Below are some entries. Transcribe the lines from the one holding "- **Layer 1–2" to the one holding "1. Dictionaries - Katrs", inclusive, but not the pictures among them.

━━━━━ Input material

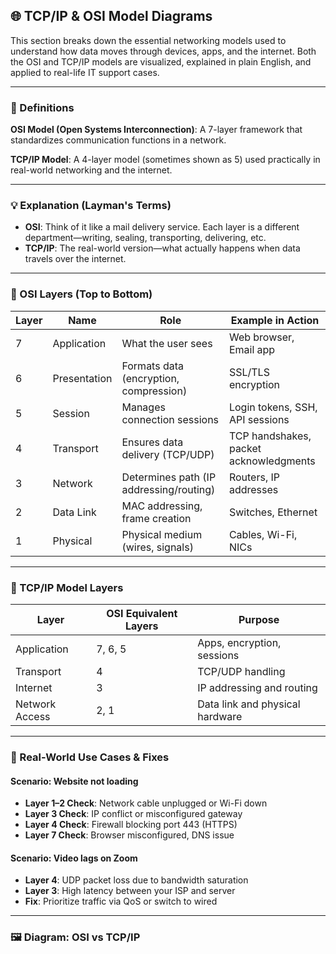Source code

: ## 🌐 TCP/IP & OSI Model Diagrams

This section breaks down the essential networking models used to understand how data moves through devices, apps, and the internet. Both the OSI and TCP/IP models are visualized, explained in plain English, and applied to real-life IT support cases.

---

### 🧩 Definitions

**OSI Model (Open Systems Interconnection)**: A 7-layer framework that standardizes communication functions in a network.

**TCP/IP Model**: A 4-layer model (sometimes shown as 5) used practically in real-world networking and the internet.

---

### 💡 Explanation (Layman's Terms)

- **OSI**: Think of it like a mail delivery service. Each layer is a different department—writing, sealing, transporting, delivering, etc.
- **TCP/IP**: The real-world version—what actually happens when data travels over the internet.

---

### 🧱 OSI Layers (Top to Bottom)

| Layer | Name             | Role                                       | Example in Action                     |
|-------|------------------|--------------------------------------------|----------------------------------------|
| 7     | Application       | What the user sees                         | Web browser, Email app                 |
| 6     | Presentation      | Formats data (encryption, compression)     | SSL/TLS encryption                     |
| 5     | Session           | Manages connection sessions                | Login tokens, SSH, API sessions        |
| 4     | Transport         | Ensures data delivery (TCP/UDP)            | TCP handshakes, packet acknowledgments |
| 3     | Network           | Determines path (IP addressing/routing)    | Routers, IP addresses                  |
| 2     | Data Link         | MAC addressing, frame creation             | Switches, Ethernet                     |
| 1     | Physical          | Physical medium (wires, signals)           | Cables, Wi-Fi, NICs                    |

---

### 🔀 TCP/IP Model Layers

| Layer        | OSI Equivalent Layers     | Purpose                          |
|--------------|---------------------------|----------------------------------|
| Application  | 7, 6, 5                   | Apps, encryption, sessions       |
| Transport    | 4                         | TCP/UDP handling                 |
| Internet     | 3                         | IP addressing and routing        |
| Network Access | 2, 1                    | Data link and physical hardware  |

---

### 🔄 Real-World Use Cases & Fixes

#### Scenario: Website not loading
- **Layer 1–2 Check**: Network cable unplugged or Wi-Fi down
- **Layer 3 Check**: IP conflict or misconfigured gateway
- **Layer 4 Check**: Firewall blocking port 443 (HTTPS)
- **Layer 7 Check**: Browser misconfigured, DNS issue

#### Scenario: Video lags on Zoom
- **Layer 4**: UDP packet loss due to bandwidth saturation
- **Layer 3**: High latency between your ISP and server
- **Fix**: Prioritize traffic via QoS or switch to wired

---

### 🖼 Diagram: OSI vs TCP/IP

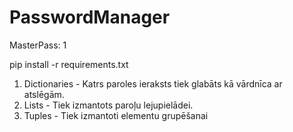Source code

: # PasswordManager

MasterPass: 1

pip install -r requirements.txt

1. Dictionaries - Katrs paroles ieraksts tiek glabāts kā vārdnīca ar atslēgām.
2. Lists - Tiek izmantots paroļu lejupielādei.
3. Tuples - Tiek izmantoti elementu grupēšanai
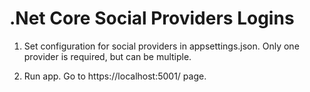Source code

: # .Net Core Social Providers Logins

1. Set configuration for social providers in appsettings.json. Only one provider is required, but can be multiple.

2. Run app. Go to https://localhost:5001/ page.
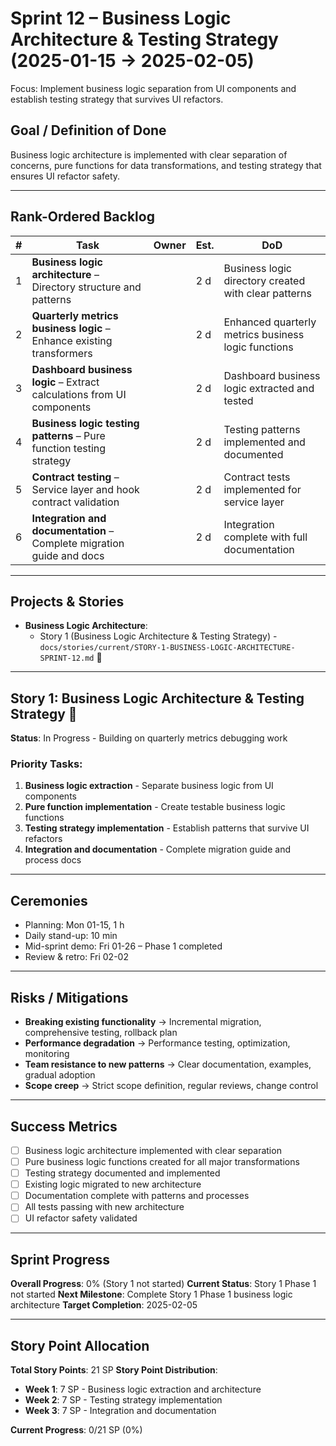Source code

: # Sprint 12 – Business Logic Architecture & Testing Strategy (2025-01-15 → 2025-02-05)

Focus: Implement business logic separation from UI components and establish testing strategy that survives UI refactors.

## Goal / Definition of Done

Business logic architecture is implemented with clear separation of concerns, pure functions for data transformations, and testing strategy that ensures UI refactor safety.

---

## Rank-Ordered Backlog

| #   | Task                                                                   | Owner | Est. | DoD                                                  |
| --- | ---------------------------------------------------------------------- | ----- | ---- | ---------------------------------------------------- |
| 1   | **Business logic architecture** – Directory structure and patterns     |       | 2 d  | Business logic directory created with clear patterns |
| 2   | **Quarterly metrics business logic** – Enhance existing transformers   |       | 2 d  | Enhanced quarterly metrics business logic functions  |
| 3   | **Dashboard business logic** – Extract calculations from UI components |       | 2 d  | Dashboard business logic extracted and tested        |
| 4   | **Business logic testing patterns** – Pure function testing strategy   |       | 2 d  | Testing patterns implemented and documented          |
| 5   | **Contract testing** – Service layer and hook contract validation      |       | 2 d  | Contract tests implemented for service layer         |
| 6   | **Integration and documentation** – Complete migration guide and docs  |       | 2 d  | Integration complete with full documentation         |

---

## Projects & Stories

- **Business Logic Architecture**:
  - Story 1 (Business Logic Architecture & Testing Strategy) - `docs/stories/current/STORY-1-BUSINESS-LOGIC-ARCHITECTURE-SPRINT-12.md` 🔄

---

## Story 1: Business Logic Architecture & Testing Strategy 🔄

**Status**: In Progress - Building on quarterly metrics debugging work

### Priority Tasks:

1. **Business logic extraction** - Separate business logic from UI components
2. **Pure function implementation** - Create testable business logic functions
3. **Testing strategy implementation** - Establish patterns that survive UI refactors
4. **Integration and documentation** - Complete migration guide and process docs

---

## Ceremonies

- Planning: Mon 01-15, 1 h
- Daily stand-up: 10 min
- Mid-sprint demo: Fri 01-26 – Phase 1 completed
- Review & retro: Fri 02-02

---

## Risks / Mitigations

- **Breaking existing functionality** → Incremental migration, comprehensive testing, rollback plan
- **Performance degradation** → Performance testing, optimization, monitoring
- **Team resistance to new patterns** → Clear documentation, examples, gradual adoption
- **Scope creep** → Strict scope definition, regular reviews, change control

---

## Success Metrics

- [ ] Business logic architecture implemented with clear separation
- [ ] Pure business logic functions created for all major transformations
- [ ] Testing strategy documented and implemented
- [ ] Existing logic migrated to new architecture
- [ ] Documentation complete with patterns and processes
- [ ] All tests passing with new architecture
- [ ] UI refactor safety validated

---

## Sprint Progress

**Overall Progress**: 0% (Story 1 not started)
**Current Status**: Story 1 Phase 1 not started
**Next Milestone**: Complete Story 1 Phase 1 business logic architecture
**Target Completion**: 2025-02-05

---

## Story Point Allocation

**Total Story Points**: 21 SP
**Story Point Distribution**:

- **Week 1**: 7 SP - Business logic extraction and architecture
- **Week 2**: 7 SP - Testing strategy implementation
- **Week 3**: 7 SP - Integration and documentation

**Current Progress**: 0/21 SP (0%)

━━━━━━━━━━
━━━━━ Input material

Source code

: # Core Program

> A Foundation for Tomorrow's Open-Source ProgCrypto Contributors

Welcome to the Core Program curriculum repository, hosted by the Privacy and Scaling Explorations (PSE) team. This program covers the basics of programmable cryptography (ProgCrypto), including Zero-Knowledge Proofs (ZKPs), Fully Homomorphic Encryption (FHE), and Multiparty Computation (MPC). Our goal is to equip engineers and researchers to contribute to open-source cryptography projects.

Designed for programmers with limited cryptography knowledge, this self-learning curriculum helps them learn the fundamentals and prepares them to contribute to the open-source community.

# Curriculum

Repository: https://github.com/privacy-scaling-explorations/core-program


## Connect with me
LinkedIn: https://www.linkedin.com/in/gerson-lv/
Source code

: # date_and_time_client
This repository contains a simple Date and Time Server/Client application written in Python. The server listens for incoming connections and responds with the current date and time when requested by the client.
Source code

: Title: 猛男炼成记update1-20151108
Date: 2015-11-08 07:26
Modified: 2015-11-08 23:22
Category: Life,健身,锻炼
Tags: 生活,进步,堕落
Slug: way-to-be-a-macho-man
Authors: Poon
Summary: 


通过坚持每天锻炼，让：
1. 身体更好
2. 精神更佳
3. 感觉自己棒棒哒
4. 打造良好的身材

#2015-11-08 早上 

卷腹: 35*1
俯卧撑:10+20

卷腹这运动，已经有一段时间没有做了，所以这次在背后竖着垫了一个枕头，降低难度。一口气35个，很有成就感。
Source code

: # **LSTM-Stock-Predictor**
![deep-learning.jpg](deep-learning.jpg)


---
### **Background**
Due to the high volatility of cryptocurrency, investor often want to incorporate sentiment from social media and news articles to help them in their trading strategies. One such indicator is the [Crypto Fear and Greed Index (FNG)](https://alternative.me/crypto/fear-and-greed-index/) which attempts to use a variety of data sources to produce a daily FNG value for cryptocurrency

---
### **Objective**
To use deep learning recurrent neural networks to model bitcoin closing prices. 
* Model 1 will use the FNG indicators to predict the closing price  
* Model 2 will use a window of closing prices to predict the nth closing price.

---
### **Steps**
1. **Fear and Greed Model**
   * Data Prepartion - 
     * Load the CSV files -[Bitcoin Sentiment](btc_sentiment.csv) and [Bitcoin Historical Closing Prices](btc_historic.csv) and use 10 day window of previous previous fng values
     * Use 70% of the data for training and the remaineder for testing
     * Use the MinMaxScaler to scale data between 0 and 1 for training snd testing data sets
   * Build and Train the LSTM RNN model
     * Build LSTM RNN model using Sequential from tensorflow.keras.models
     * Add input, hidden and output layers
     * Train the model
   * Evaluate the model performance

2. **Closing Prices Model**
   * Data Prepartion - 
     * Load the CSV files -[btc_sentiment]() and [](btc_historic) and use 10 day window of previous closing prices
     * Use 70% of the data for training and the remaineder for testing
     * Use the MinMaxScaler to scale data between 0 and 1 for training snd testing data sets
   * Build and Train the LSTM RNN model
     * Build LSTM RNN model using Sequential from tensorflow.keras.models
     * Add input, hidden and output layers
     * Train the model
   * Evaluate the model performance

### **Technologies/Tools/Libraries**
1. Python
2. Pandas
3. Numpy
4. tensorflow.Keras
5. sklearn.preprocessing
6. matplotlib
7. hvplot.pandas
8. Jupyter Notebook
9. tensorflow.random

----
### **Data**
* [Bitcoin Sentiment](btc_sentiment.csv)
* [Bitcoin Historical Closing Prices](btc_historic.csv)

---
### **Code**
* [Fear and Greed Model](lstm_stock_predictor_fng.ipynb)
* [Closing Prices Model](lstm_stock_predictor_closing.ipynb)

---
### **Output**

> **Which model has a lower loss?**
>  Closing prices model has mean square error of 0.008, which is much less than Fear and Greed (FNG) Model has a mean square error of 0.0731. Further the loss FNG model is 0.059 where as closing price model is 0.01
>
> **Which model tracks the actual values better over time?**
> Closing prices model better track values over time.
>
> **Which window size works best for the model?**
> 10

━━━━━━━━━━

> [Worked solution]
- **Layer 1–2 Check**: Network cable unplugged or Wi-Fi down
- **Layer 3 Check**: IP conflict or misconfigured gateway
- **Layer 4 Check**: Firewall blocking port 443 (HTTPS)
- **Layer 7 Check**: Browser misconfigured, DNS issue

#### Scenario: Video lags on Zoom
- **Layer 4**: UDP packet loss due to bandwidth saturation
- **Layer 3**: High latency between your ISP and server
- **Fix**: Prioritize traffic via QoS or switch to wired

---

### 🖼 Diagram: OSI vs TCP/IP

Source code

: # PasswordManager

MasterPass: 1

pip install -r requirements.txt

1. Dictionaries - Katrs paroles ieraksts tiek glabāts kā vārdnīca ar atslēgām.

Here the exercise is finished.